That’s also the running motif of Ilhan Niaz’s latest book. A brilliant young professor of history, Niaz’s latest book, “Downfall: Lessons for our Final Century”, comprises seven essays that trace the doom staring us in the face through historical and philosophical references and trajectories. While Niaz asks in the concluding chapter if there is a way out and whether and how we could avoid the sixth extinction, he also informs us at the very outset that “humans are not generally good at contemplating the end”.

This is not just a statement thrown carelessly at the reader. Niaz presents to the reader historical, philosophical and even social-psychological evidence to argue that while “History teaches us that all things have a culmination point, that no state is permanent, and that individuals are transient and expendable,” it is well-nigh difficult, if not impossible, for states and societies to think “rationally about the future”. Humans “behave as if they will last forever”.

For all the intellectual prowess of Homo sapiens, there is “mounting evidence,” says Niaz, “that life on Earth has been plunged into mortal danger by modern human civilisation, particularly the neoliberal variant of capitalism that has raged and dominated globally over the past 40 years”. He argues, and presents evidence to that end, that “The damage already done is so great that a crisis of habitability is inevitable. And our heedlessness is so entrenched that humans, especially the top 10 percent, will continue to plunder and waste until the Earth becomes unfit for all life.”

While each of the book’s seven essays can stand on its own, taken together they present Niaz’s argument from a number of angles and perspectives. The first “explores the ideas of Ibn Khaldun, Malthus, John Stuart Mill, and Darwin in determining what the future holds and what modern society ought to draw from the past”. They are chosen carefully because, as Niaz explains, it’s important to “dissuade the readers from the popular and historically inaccurate rhetoric that present crises are unpredictable”.

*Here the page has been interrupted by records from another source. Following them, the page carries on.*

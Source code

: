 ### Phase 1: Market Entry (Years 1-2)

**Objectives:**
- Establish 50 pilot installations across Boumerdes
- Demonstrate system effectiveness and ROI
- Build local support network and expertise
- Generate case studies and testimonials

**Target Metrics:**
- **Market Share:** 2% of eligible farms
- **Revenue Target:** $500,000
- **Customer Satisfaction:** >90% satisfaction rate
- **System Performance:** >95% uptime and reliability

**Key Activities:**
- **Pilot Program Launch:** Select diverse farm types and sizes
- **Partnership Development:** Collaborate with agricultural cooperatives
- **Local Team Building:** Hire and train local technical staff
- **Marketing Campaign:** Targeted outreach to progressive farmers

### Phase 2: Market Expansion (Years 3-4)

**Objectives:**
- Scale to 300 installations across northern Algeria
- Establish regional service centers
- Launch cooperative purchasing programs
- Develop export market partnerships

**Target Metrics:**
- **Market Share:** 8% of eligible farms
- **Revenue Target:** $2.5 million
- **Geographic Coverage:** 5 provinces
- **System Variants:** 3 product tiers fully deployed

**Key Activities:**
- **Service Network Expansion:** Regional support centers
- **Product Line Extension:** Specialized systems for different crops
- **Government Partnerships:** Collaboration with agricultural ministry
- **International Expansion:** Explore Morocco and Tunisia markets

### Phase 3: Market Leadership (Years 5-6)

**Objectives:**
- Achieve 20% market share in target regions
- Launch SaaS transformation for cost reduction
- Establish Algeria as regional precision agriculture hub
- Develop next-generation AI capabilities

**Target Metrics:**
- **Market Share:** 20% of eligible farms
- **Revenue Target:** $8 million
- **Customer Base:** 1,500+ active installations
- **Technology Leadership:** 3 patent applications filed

Khaldun tells us “how regimes fail to maintain rationality in decision-making”. Malthus determined that the population grows through geometric progression and the food production increases through arithmetic progression. In other words, the population will grow more quickly than the food supply. Result: “every breakthrough that allowed us to feed or support more people led to population increases that soon outstripped improved productivity”.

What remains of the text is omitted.